Abstract
Textpresso Site Specific Recombinases (http://ssrc.genetics.uga.edu/) is a text-mining web server for searching a database of over 9000 full-text publications. The papers and abstracts in this database represent a wide range of topics related to site-specific recombinase (SSR) research tools. Included in the database are most of the papers that report the characterization or use of mouse strains that express Cre recombinase as well as papers that describe or analyze mouse lines that carry conditional (floxed) alleles or SSR-activated transgenes/knockins. The database also includes reports describing SSR-based cloning methods such as the Gateway or the Creator systems, papers reporting the development or use of SSR-based tools in systems such as Drosophila, bacteria, parasites, stem cells, yeast, plants, zebrafish and Xenopus as well as publications that describe the biochemistry, genetics or molecular structure of the SSRs themselves. Textpresso Site Specific Recombinases is the only comprehensive text-mining resource available for the literature describing the biology and technical applications of site-specific recombinases.

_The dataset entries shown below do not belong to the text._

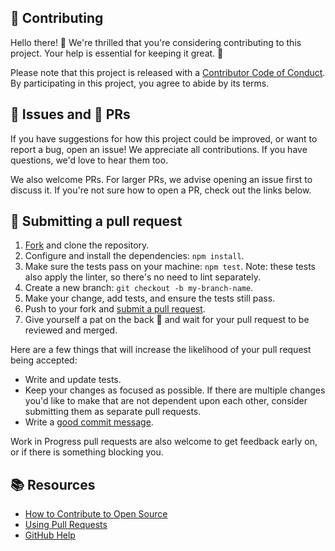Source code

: ## 🤝 Contributing

[fork]: https://github.com/Jagoda11/rupert-the-bot/fork
[pr]: https://github.com/Jagoda11/rupert-the-bot/compare
[code-of-conduct]: CODE_OF_CONDUCT.md

Hello there! 👋 We're thrilled that you're considering contributing to this project. Your help is essential for keeping it great. 🙌

Please note that this project is released with a [Contributor Code of Conduct][code-of-conduct]. By participating in this project, you agree to abide by its terms.

## 🐞 Issues and 🚀 PRs

If you have suggestions for how this project could be improved, or want to report a bug, open an issue! We appreciate all contributions. If you have questions, we'd love to hear them too.

We also welcome PRs. For larger PRs, we advise opening an issue first to discuss it. If you're not sure how to open a PR, check out the links below.

## 📝 Submitting a pull request

1. [Fork][fork] and clone the repository.
2. Configure and install the dependencies: `npm install`.
3. Make sure the tests pass on your machine: `npm test`. Note: these tests also apply the linter, so there's no need to lint separately.
4. Create a new branch: `git checkout -b my-branch-name`.
5. Make your change, add tests, and ensure the tests still pass.
6. Push to your fork and [submit a pull request][pr].
7. Give yourself a pat on the back 👏 and wait for your pull request to be reviewed and merged.

Here are a few things that will increase the likelihood of your pull request being accepted:

- Write and update tests.
- Keep your changes as focused as possible. If there are multiple changes you'd like to make that are not dependent upon each other, consider submitting them as separate pull requests.
- Write a [good commit message](http://tbaggery.com/2008/04/19/a-note-about-git-commit-messages.html).

Work in Progress pull requests are also welcome to get feedback early on, or if there is something blocking you.

## 📚 Resources

- [How to Contribute to Open Source](https://opensource.guide/how-to-contribute/)
- [Using Pull Requests](https://help.github.com/articles/about-pull-requests/)
- [GitHub Help](https://help.github.com)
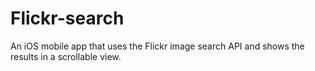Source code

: # Flickr-search
An iOS mobile app that uses the Flickr image search API and shows the results in a scrollable view.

Keywords: Site-specific recombinase, Cre, Flp, PhiC31, Bxb1, Cre mouse database
Introduction
Site-specific recombinases (SSRs) such as Cre and Flp have become invaluable genetic tools ((Branda and Dymecki, 2004; Calos, 2006; Furuta and Behringer, 2005; García-Otín and Guillou, 2006; Gilbertson, 2003; Hadjantonakis et al., 2008; Khan et al., 2005; Kim and Dymecki, 2009; Lee and Luo, 2001; Lewandoski, 2007; Marsischky and Labaer, 2004; McGuire et al., 2004; Mills and Bradley, 2001; Nagy et al., 2003; Ow, 2002, 2007; Venken and Bellen, 2005, 2007). SSRs have been adapted for use in a wide variety of different organisms and experimental systems and SSR-based techniques have been developed for a wide range of applications. Also, the genetics, biochemistry and molecular structures of several widely used SSRs have been reported. As a result, the scientific literature describing these recombinases and the research methods that use them has become very large, complex and diverse. It is now a challenge for investigators to identify site-specific recombinase research tools that are appropriate for their research.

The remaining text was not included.